**TASK REQUIREMENTS:** Beginning at whichever line contains "high-momentum Z bosons", reproduce each line of the records below word for word, ending with the last, and add nothing.

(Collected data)
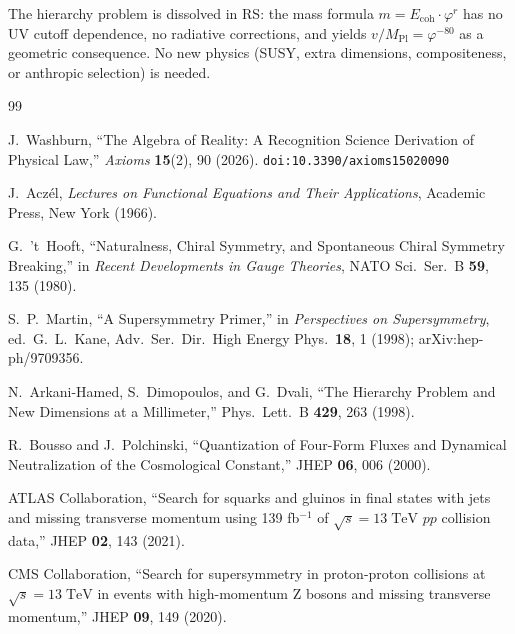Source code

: \documentclass[12pt,a4paper]{article}
\theoremstyle{definition}
\theoremstyle{remark}
\begin{document}
The hierarchy problem is dissolved in RS: the mass formula
$m = E_{\mathrm{coh}} \cdot \varphi^r$ has no UV cutoff
dependence, no radiative corrections, and yields
$v/M_{\mathrm{Pl}} = \varphi^{-80}$ as a geometric consequence.
No new physics (SUSY, extra dimensions, compositeness, or
anthropic selection) is needed.

\begin{thebibliography}{99}

J.~Washburn, ``The Algebra of Reality: A Recognition Science Derivation
of Physical Law,'' \emph{Axioms} \textbf{15}(2), 90 (2026).
\texttt{doi:10.3390/axioms15020090}

J.~Acz\'el, \textit{Lectures on Functional Equations and Their
Applications}, Academic Press, New York (1966).

G.~'t~Hooft, ``Naturalness, Chiral Symmetry, and Spontaneous
Chiral Symmetry Breaking,'' in \textit{Recent Developments in
Gauge Theories}, NATO Sci.\ Ser.\ B \textbf{59}, 135 (1980).

S.~P.~Martin, ``A Supersymmetry Primer,'' in \textit{Perspectives
on Supersymmetry}, ed.\ G.~L.~Kane, Adv.\ Ser.\ Dir.\ High Energy
Phys.\ \textbf{18}, 1 (1998); arXiv:hep-ph/9709356.

N.~Arkani-Hamed, S.~Dimopoulos, and G.~Dvali, ``The Hierarchy
Problem and New Dimensions at a Millimeter,'' Phys.\ Lett.\ B
\textbf{429}, 263 (1998).

R.~Bousso and J.~Polchinski, ``Quantization of Four-Form Fluxes
and Dynamical Neutralization of the Cosmological Constant,''
JHEP \textbf{06}, 006 (2000).

ATLAS Collaboration, ``Search for squarks and gluinos in final
states with jets and missing transverse momentum using 139 fb$^{-1}$
of $\sqrt{s} = 13\;\mathrm{TeV}$ $pp$ collision data,''
JHEP \textbf{02}, 143 (2021).

CMS Collaboration, ``Search for supersymmetry in proton-proton
collisions at $\sqrt{s} = 13\;\mathrm{TeV}$ in events with
high-momentum Z bosons and missing transverse momentum,''
JHEP \textbf{09}, 149 (2020).

\end{thebibliography}
\end{document}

**TASK ANSWER:**
high-momentum Z bosons and missing transverse momentum,''
JHEP \textbf{09}, 149 (2020).

\end{thebibliography}
\end{document}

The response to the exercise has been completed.